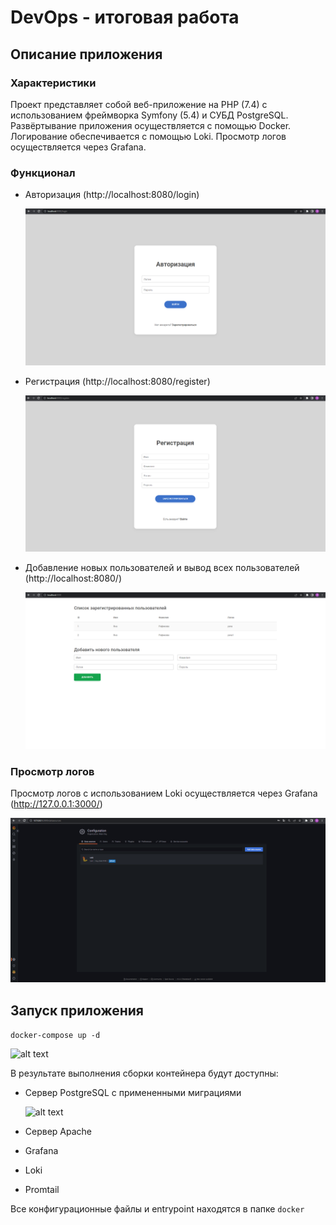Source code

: # DevOps - итоговая работа

## Описание приложения

### Характеристики
Проект представляет собой веб-приложение на PHP (7.4) с использованием фреймворка Symfony (5.4) и СУБД PostgreSQL. Развёртывание приложения осуществляется с помощью Docker. Логирование обеспечивается с помощью Loki. Просмотр логов осуществляется через Grafana.

### Функционал
- Авторизация (http://localhost:8080/login)
  
  ![alt text](images/auth.png)
- Регистрация (http://localhost:8080/register)

  ![alt text](images/register.png)
- Добавление новых пользователей и вывод всех пользователей (http://localhost:8080/)
  
  ![alt text](images/main.png)

### Просмотр логов
Просмотр логов с использованием Loki осуществляется через Grafana (http://127.0.0.1:3000/)

![alt text](images/grafana_loki.png)

## Запуск приложения
```docker-compose up -d```

![alt text](images/container.png)

В результате выполнения сборки контейнера будут доступны:

- Сервер PostgreSQL с примененными миграциями

  ![alt text](images/database.png)
- Сервер Apache
- Grafana
- Loki
- Promtail

Все конфигурационные файлы и entrypoint находятся в папке ```docker```
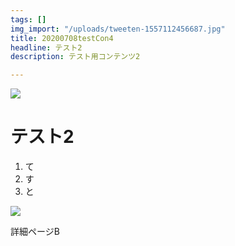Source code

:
 ```yaml
---
tags: []
img_import: "/uploads/tweeten-1557112456687.jpg"
title: 20200708testCon4
headline: テスト2
description: テスト用コンテンツ2

---
```

![](/uploads/tweeten-1557112456687.jpg)

# テスト2

1. て
2. す
3. と

![](/uploads/luka-va.jpg)

詳細ページB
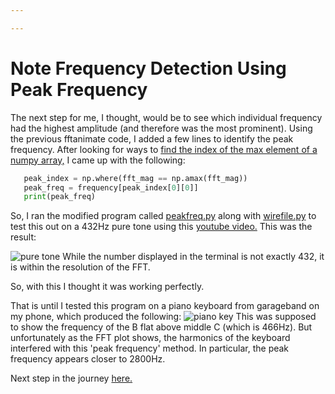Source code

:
 ```yaml
---

---
```


Note Frequency Detection Using Peak Frequency
=====
The next step for me, I thought, would be to see which individual frequency had the highest amplitude (and therefore was the most prominent). Using the previous fftanimate code, I added a few lines to identify the peak frequency. After looking for ways to [find the index of the max element of a numpy array,](https://thispointer.com/find-max-value-its-index-in-numpy-array-numpy-amax/) I came up with the following:
```python
   peak_index = np.where(fft_mag == np.amax(fft_mag))
   peak_freq = frequency[peak_index[0][0]]
   print(peak_freq)
```
So, I ran the modified program called [peakfreq.py](https://github.com/shri-k/music-analysis/blob/master/src/peakfreq.py) along with [wirefile.py](https://github.com/shri-k/music-analysis/blob/master/src/wirefile.py) to test this out on a 432Hz pure tone using this [youtube video.](https://www.youtube.com/watch?v=TxHctJZflh8) This was the result:

![pure tone](https://raw.githubusercontent.com/shri-k/music-analysis/master/the-journey/images/puretone.png)
While the number displayed in the terminal is not exactly 432, it is within the resolution of the FFT. 

So, with this I thought it was working perfectly.

That is until I tested this program on a piano keyboard from garageband on my phone, which produced the following:
![piano key](https://raw.githubusercontent.com/shri-k/music-analysis/master/the-journey/images/bflat.png)
This was supposed to show the frequency of the B flat above middle C (which is 466Hz). But unfortunately as the FFT plot shows, the harmonics of the keyboard interfered with this 'peak frequency' method. In particular, the peak frequency appears closer to 2800Hz.


Next step in the journey [here.](hps.md)
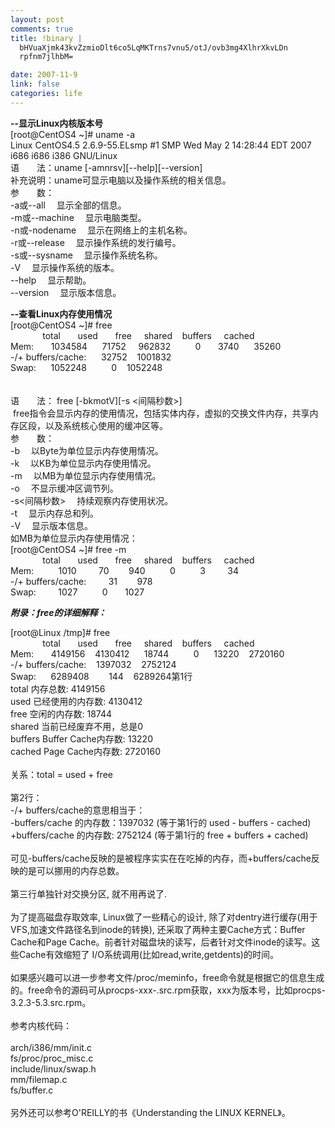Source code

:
 ```yaml
--- 
layout: post
comments: true
title: !binary |
  bHVuaXjmk43kvZzmioDlt6co5LqMKTrns7vnu5/otJ/ovb3mg4XlhrXkvLDn
  rpfnm7jlhbM=

date: 2007-11-9
link: false
categories: life
---
```

<p><strong>--显示Linux内核版本号</strong><br />
[root@CentOS4 ~]# uname -a<br />
Linux CentOS4.5 2.6.9-55.ELsmp #1 SMP Wed May 2 14:28:44 EDT 2007 i686 i686 i386 GNU/Linux<br />
语　　法：uname [-amnrsv][--help][--version]<br />
补充说明：uname可显示电脑以及操作系统的相关信息。<br />
参　　数：<br />
-a或--all 　显示全部的信息。<br />
-m或--machine 　显示电脑类型。<br />
-n或-nodename 　显示在网络上的主机名称。<br />
-r或--release 　显示操作系统的发行编号。<br />
-s或--sysname 　显示操作系统名称。<br />
-V 　显示操作系统的版本。<br />
--help 　显示帮助。<br />
--version 　显示版本信息。</p>
<p><strong>--查看Linux内存使用情况</strong><br />
[root@CentOS4 ~]# free<br />
&nbsp;&nbsp;&nbsp;&nbsp;&nbsp;&nbsp;&nbsp;&nbsp;&nbsp;&nbsp;&nbsp;&nbsp; total&nbsp;&nbsp;&nbsp;&nbsp;&nbsp;&nbsp; used&nbsp;&nbsp;&nbsp;&nbsp;&nbsp;&nbsp; free&nbsp;&nbsp;&nbsp;&nbsp; shared&nbsp;&nbsp;&nbsp; buffers&nbsp;&nbsp;&nbsp;&nbsp; cached<br />
Mem:&nbsp;&nbsp;&nbsp;&nbsp;&nbsp;&nbsp; 1034584&nbsp;&nbsp;&nbsp;&nbsp;&nbsp; 71752&nbsp;&nbsp;&nbsp;&nbsp; 962832&nbsp;&nbsp;&nbsp;&nbsp;&nbsp;&nbsp;&nbsp;&nbsp;&nbsp; 0&nbsp;&nbsp;&nbsp;&nbsp;&nbsp;&nbsp; 3740&nbsp;&nbsp;&nbsp;&nbsp;&nbsp; 35260<br />
-/+ buffers/cache:&nbsp;&nbsp;&nbsp;&nbsp;&nbsp; 32752&nbsp;&nbsp;&nbsp; 1001832<br />
Swap:&nbsp;&nbsp;&nbsp;&nbsp;&nbsp; 1052248&nbsp;&nbsp;&nbsp;&nbsp;&nbsp;&nbsp;&nbsp;&nbsp;&nbsp; 0&nbsp;&nbsp;&nbsp; 1052248<br />
<br />
<br />
语　　法： free [-bkmotV][-s &lt;间隔秒数&gt;]<br />
&nbsp;free指令会显示内存的使用情况，包括实体内存，虚拟的交换文件内存，共享内存区段，以及系统核心使用的缓冲区等。<br />
参　　数：<br />
-b 　以Byte为单位显示内存使用情况。<br />
-k 　以KB为单位显示内存使用情况。<br />
-m 　以MB为单位显示内存使用情况。<br />
-o 　不显示缓冲区调节列。<br />
-s&lt;间隔秒数&gt; 　持续观察内存使用状况。<br />
-t 　显示内存总和列。<br />
-V 　显示版本信息。<br />
如MB为单位显示内存使用情况：<br />
[root@CentOS4 ~]# free -m<br />
&nbsp;&nbsp;&nbsp;&nbsp;&nbsp;&nbsp;&nbsp;&nbsp;&nbsp;&nbsp;&nbsp;&nbsp; total&nbsp;&nbsp;&nbsp;&nbsp;&nbsp;&nbsp; used&nbsp;&nbsp;&nbsp;&nbsp;&nbsp;&nbsp; free&nbsp;&nbsp;&nbsp;&nbsp; shared&nbsp;&nbsp;&nbsp; buffers&nbsp;&nbsp;&nbsp;&nbsp; cached<br />
Mem:&nbsp;&nbsp;&nbsp;&nbsp;&nbsp;&nbsp;&nbsp;&nbsp;&nbsp; 1010&nbsp;&nbsp;&nbsp;&nbsp;&nbsp;&nbsp;&nbsp;&nbsp; 70&nbsp;&nbsp;&nbsp;&nbsp;&nbsp;&nbsp;&nbsp; 940&nbsp;&nbsp;&nbsp;&nbsp;&nbsp;&nbsp;&nbsp;&nbsp;&nbsp; 0&nbsp;&nbsp;&nbsp;&nbsp;&nbsp;&nbsp;&nbsp;&nbsp;&nbsp; 3&nbsp;&nbsp;&nbsp;&nbsp;&nbsp;&nbsp;&nbsp;&nbsp; 34<br />
-/+ buffers/cache:&nbsp;&nbsp;&nbsp;&nbsp;&nbsp;&nbsp;&nbsp;&nbsp; 31&nbsp;&nbsp;&nbsp;&nbsp;&nbsp;&nbsp;&nbsp; 978<br />
Swap:&nbsp;&nbsp;&nbsp;&nbsp;&nbsp;&nbsp;&nbsp;&nbsp; 1027&nbsp;&nbsp;&nbsp;&nbsp;&nbsp;&nbsp;&nbsp;&nbsp;&nbsp; 0&nbsp;&nbsp;&nbsp;&nbsp;&nbsp;&nbsp; 1027</p>
<p><em><strong>附录：free的详细解释：</strong></em></p>
<p>[root@Linux /tmp]# free<br />
&nbsp; &nbsp;&nbsp; &nbsp;&nbsp; &nbsp;&nbsp; &nbsp; total&nbsp; &nbsp;&nbsp; &nbsp; used&nbsp; &nbsp;&nbsp; &nbsp; free&nbsp; &nbsp;&nbsp;&nbsp;shared&nbsp; &nbsp; buffers&nbsp; &nbsp;&nbsp;&nbsp;cached<br />
Mem:&nbsp; &nbsp;&nbsp; &nbsp; 4149156&nbsp; &nbsp; 4130412&nbsp; &nbsp;&nbsp; &nbsp;18744&nbsp; &nbsp;&nbsp; &nbsp;&nbsp; &nbsp; 0&nbsp; &nbsp;&nbsp; &nbsp;13220&nbsp; &nbsp; 2720160<br />
-/+ buffers/cache:&nbsp; &nbsp; 1397032&nbsp; &nbsp; 2752124<br />
Swap:&nbsp; &nbsp;&nbsp; &nbsp;6289408&nbsp; &nbsp;&nbsp; &nbsp;&nbsp;&nbsp;144&nbsp; &nbsp; 6289264第1行<br />
total 内存总数: 4149156<br />
used 已经使用的内存数: 4130412<br />
free 空闲的内存数: 18744<br />
shared 当前已经废弃不用，总是0<br />
buffers Buffer Cache内存数: 13220<br />
cached Page Cache内存数: 2720160<br />
<br />
关系：total = used + free<br />
<br />
第2行：<br />
-/+ buffers/cache的意思相当于：<br />
-buffers/cache 的内存数：1397032 (等于第1行的 used - buffers - cached)<br />
+buffers/cache 的内存数: 2752124 (等于第1行的 free + buffers + cached)<br />
<br />
可见-buffers/cache反映的是被程序实实在在吃掉的内存，而+buffers/cache反映的是可以挪用的内存总数。<br />
<br />
第三行单独针对交换分区, 就不用再说了.<br />
<br />
为了提高磁盘存取效率, Linux做了一些精心的设计, 除了对dentry进行缓存(用于VFS,加速文件路径名到inode的转换), 还采取了两种主要Cache方式：Buffer Cache和Page Cache。前者针对磁盘块的读写，后者针对文件inode的读写。这些Cache有效缩短了 I/O系统调用(比如read,write,getdents)的时间。<br />
<br />
如果感兴趣可以进一步参考文件/proc/meminfo，free命令就是根据它的信息生成的。free命令的源码可从procps-xxx-.src.rpm获取，xxx为版本号，比如procps-3.2.3-5.3.src.rpm。<br />
<br />
参考内核代码：<br />
<br />
arch/i386/mm/init.c<br />
fs/proc/proc_misc.c<br />
include/linux/swap.h<br />
mm/filemap.c<br />
fs/buffer.c<br />
<br />
另外还可以参考O'REILLY的书《Understanding the LINUX KERNEL》。</p>
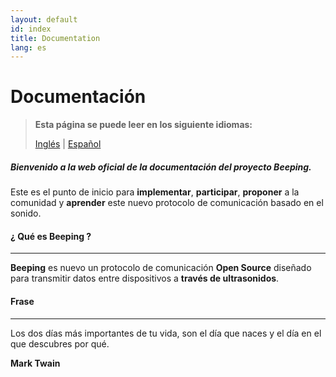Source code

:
 ```yaml
---
layout: default
id: index
title: Documentation
lang: es
---
```


# Documentación

> **Esta página se puede leer en los siguiente idiomas:**
>  
> [Inglés](/beeping/index.html) | [Español](/beeping/es/index.html)

##### Bienvenido a la web oficial de la documentación del proyecto Beeping.

Este es el punto de inicio para **implementar**, **participar**, **proponer** a la comunidad y **aprender** este nuevo protocolo de comunicación basado en el sonido.

#### ¿ Qué es Beeping ?

---

**Beeping** es nuevo un protocolo de comunicación **Open Source** diseñado para transmitir datos entre dispositivos a **través de ultrasonidos**.

#### Frase

---

Los dos días más importantes de tu vida, son el día que naces y el día en el que descubres por qué.

**Mark Twain**

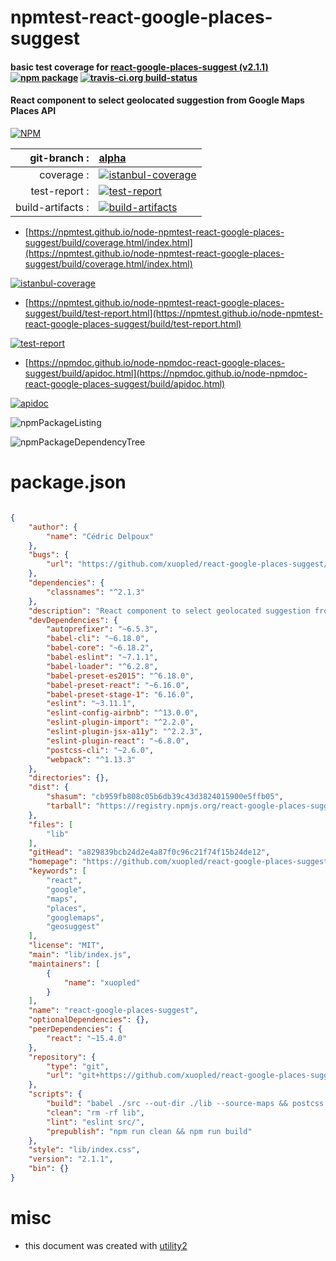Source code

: # npmtest-react-google-places-suggest

#### basic test coverage for  [react-google-places-suggest (v2.1.1)](https://github.com/xuopled/react-google-places-suggest#readme)  [![npm package](https://img.shields.io/npm/v/npmtest-react-google-places-suggest.svg?style=flat-square)](https://www.npmjs.org/package/npmtest-react-google-places-suggest) [![travis-ci.org build-status](https://api.travis-ci.org/npmtest/node-npmtest-react-google-places-suggest.svg)](https://travis-ci.org/npmtest/node-npmtest-react-google-places-suggest)

#### React component to select geolocated suggestion from Google Maps Places API

[![NPM](https://nodei.co/npm/react-google-places-suggest.png?downloads=true&downloadRank=true&stars=true)](https://www.npmjs.com/package/react-google-places-suggest)

| git-branch : | [alpha](https://github.com/npmtest/node-npmtest-react-google-places-suggest/tree/alpha)|
|--:|:--|
| coverage : | [![istanbul-coverage](https://npmtest.github.io/node-npmtest-react-google-places-suggest/build/coverage.badge.svg)](https://npmtest.github.io/node-npmtest-react-google-places-suggest/build/coverage.html/index.html)|
| test-report : | [![test-report](https://npmtest.github.io/node-npmtest-react-google-places-suggest/build/test-report.badge.svg)](https://npmtest.github.io/node-npmtest-react-google-places-suggest/build/test-report.html)|
| build-artifacts : | [![build-artifacts](https://npmtest.github.io/node-npmtest-react-google-places-suggest/glyphicons_144_folder_open.png)](https://github.com/npmtest/node-npmtest-react-google-places-suggest/tree/gh-pages/build)|

- [https://npmtest.github.io/node-npmtest-react-google-places-suggest/build/coverage.html/index.html](https://npmtest.github.io/node-npmtest-react-google-places-suggest/build/coverage.html/index.html)

[![istanbul-coverage](https://npmtest.github.io/node-npmtest-react-google-places-suggest/build/screenCapture.buildCi.browser.%252Ftmp%252Fbuild%252Fcoverage.lib.html.png)](https://npmtest.github.io/node-npmtest-react-google-places-suggest/build/coverage.html/index.html)

- [https://npmtest.github.io/node-npmtest-react-google-places-suggest/build/test-report.html](https://npmtest.github.io/node-npmtest-react-google-places-suggest/build/test-report.html)

[![test-report](https://npmtest.github.io/node-npmtest-react-google-places-suggest/build/screenCapture.buildCi.browser.%252Ftmp%252Fbuild%252Ftest-report.html.png)](https://npmtest.github.io/node-npmtest-react-google-places-suggest/build/test-report.html)

- [https://npmdoc.github.io/node-npmdoc-react-google-places-suggest/build/apidoc.html](https://npmdoc.github.io/node-npmdoc-react-google-places-suggest/build/apidoc.html)

[![apidoc](https://npmdoc.github.io/node-npmdoc-react-google-places-suggest/build/screenCapture.buildCi.browser.%252Ftmp%252Fbuild%252Fapidoc.html.png)](https://npmdoc.github.io/node-npmdoc-react-google-places-suggest/build/apidoc.html)

![npmPackageListing](https://npmtest.github.io/node-npmtest-react-google-places-suggest/build/screenCapture.npmPackageListing.svg)

![npmPackageDependencyTree](https://npmtest.github.io/node-npmtest-react-google-places-suggest/build/screenCapture.npmPackageDependencyTree.svg)



# package.json

```json

{
    "author": {
        "name": "Cédric Delpoux"
    },
    "bugs": {
        "url": "https://github.com/xuopled/react-google-places-suggest/issues"
    },
    "dependencies": {
        "classnames": "^2.1.3"
    },
    "description": "React component to select geolocated suggestion from Google Maps Places API",
    "devDependencies": {
        "autoprefixer": "~6.5.3",
        "babel-cli": "~6.18.0",
        "babel-core": "~6.18.2",
        "babel-eslint": "~7.1.1",
        "babel-loader": "^6.2.8",
        "babel-preset-es2015": "^6.18.0",
        "babel-preset-react": "~6.16.0",
        "babel-preset-stage-1": "6.16.0",
        "eslint": "~3.11.1",
        "eslint-config-airbnb": "^13.0.0",
        "eslint-plugin-import": "^2.2.0",
        "eslint-plugin-jsx-a11y": "^2.2.3",
        "eslint-plugin-react": "~6.8.0",
        "postcss-cli": "~2.6.0",
        "webpack": "^1.13.3"
    },
    "directories": {},
    "dist": {
        "shasum": "cb959fb808c05b6db39c43d3824015900e5ffb05",
        "tarball": "https://registry.npmjs.org/react-google-places-suggest/-/react-google-places-suggest-2.1.1.tgz"
    },
    "files": [
        "lib"
    ],
    "gitHead": "a829839bcb24d2e4a87f0c96c21f74f15b24de12",
    "homepage": "https://github.com/xuopled/react-google-places-suggest#readme",
    "keywords": [
        "react",
        "google",
        "maps",
        "places",
        "googlemaps",
        "geosuggest"
    ],
    "license": "MIT",
    "main": "lib/index.js",
    "maintainers": [
        {
            "name": "xuopled"
        }
    ],
    "name": "react-google-places-suggest",
    "optionalDependencies": {},
    "peerDependencies": {
        "react": "~15.4.0"
    },
    "repository": {
        "type": "git",
        "url": "git+https://github.com/xuopled/react-google-places-suggest.git"
    },
    "scripts": {
        "build": "babel ./src --out-dir ./lib --source-maps && postcss --use autoprefixer src/index.css -d ./lib",
        "clean": "rm -rf lib",
        "lint": "eslint src/",
        "prepublish": "npm run clean && npm run build"
    },
    "style": "lib/index.css",
    "version": "2.1.1",
    "bin": {}
}
```



# misc
- this document was created with [utility2](https://github.com/kaizhu256/node-utility2)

PROBLEM STATEMENT.
Filter the data above down to lines with the word "localhost", and copy them.

TASK RESPONSE.
- Авторизация (http://localhost:8080/login)
- Регистрация (http://localhost:8080/register)
- Добавление новых пользователей и вывод всех пользователей (http://localhost:8080/)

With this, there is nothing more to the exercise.